Seule, elle ne l'était pas non plus puisqu'elle habitait le même immeuble que son frère et des neveux : une quinzaine de proches au total, assure l'avocat.

Mais surgit un autre personnage. Celui qu'on a recherché en pensant que Mme Cazzanello avait été conseillée dans son choix d'euthanasie. Qui l'avait aidée à s'approcher d'Exit Italia. A organiser le voyage peut-être, voire qui l'avait conduite à Bâle. Claudia Longhi assure qu'un « cher ami » de Mme Casanelli a pu jouer ce rôle, que c'est lui qui a pris contact avec Exit Italia. « Selon ce qui est en train d'émerger lentement, il pourrait recevoir un bel héritage. Le conditionnel est de rigueur, mais l'affaire est tout sauf limpide », assure-t-elle.

Une enquête a été ouverte par le parquet d'Arzignano.

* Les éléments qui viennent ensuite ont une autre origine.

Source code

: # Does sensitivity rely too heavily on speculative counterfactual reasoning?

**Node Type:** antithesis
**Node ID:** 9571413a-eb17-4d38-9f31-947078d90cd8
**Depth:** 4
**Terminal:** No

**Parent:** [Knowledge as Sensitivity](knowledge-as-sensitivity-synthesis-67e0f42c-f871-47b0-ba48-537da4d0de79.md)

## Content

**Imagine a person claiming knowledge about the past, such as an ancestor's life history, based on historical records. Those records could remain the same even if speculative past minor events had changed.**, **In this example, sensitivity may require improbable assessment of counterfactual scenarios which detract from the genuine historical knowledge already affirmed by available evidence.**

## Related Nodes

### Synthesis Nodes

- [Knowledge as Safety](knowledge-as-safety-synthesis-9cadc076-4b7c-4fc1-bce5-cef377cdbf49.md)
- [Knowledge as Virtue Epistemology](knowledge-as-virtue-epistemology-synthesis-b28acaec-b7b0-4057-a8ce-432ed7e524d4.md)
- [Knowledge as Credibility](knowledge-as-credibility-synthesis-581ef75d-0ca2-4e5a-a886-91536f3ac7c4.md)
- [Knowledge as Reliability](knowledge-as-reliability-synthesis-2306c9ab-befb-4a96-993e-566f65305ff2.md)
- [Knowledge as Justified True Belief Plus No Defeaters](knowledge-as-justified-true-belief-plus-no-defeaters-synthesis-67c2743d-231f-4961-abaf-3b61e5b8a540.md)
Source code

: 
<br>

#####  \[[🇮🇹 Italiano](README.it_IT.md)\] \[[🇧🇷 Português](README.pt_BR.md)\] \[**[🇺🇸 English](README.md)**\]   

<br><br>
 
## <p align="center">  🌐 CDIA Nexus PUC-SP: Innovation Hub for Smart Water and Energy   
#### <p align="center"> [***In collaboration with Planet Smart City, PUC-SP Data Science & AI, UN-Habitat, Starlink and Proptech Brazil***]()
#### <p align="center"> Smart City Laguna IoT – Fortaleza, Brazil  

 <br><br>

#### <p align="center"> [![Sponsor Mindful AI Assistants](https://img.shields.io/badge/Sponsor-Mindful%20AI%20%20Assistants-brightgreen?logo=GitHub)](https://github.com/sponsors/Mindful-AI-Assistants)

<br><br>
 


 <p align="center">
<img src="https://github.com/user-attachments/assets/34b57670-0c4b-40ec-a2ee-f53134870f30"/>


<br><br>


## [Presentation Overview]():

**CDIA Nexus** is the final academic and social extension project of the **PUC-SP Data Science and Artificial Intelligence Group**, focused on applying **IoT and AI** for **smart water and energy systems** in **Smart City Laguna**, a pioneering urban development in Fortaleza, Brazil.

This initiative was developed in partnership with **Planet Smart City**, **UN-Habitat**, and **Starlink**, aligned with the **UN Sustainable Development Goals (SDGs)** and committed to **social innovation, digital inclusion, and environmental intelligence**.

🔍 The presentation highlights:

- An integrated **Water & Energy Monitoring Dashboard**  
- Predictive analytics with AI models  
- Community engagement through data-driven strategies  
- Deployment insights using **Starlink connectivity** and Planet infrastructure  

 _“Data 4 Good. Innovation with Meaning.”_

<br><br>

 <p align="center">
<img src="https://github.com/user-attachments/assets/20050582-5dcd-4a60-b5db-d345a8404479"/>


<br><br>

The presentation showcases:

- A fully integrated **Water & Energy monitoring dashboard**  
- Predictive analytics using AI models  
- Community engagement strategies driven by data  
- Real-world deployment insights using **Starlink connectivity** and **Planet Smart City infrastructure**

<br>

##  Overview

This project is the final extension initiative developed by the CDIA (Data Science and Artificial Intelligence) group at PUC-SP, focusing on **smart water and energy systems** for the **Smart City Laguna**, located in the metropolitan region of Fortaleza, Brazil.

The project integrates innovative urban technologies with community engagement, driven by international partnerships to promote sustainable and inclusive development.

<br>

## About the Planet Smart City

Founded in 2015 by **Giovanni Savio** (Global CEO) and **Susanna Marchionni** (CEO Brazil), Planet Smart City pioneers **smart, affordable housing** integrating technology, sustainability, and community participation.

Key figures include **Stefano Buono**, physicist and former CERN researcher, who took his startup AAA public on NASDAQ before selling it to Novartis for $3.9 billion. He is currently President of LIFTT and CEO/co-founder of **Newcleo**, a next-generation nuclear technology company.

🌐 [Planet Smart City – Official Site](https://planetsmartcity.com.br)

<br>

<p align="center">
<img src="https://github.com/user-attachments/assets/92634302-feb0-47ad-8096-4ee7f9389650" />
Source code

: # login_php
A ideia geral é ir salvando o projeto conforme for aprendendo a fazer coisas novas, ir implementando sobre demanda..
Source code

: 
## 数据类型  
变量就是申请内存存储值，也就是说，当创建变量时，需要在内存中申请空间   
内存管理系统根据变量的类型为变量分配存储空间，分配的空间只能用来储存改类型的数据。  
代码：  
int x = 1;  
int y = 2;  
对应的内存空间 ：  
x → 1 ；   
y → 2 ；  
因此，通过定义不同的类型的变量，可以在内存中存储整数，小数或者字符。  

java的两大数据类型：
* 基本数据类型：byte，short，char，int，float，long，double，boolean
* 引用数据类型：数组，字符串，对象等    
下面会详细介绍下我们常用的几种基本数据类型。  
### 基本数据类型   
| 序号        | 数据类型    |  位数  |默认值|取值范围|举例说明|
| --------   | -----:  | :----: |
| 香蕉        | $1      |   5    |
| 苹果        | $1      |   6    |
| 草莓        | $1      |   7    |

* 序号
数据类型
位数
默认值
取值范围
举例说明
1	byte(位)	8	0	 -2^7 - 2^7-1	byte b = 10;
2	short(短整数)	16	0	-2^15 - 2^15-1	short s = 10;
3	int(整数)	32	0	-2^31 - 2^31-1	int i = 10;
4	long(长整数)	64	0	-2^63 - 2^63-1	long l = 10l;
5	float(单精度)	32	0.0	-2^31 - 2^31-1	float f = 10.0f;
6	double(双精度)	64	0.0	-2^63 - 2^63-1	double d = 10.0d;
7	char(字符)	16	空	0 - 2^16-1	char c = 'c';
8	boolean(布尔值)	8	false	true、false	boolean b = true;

Et on se dit que si les médias italiens étaient vraiment « aux ordres du Vatican » pour discréditer les organismes d'aide à l'euthanasie et au suicide assisté, ils seraient passés dans cette affaire à côté d'accusations bien plus graves que celles qui ont fait la une des journaux la semaine dernière. Aujourd'hui, les journaux locaux d'Arzignano en sont d'ailleurs à expliquer que le fameux « cher ami » est recherché dans le cadre de l'enquête et que des bijoux ont disparu du domicile de la… victime.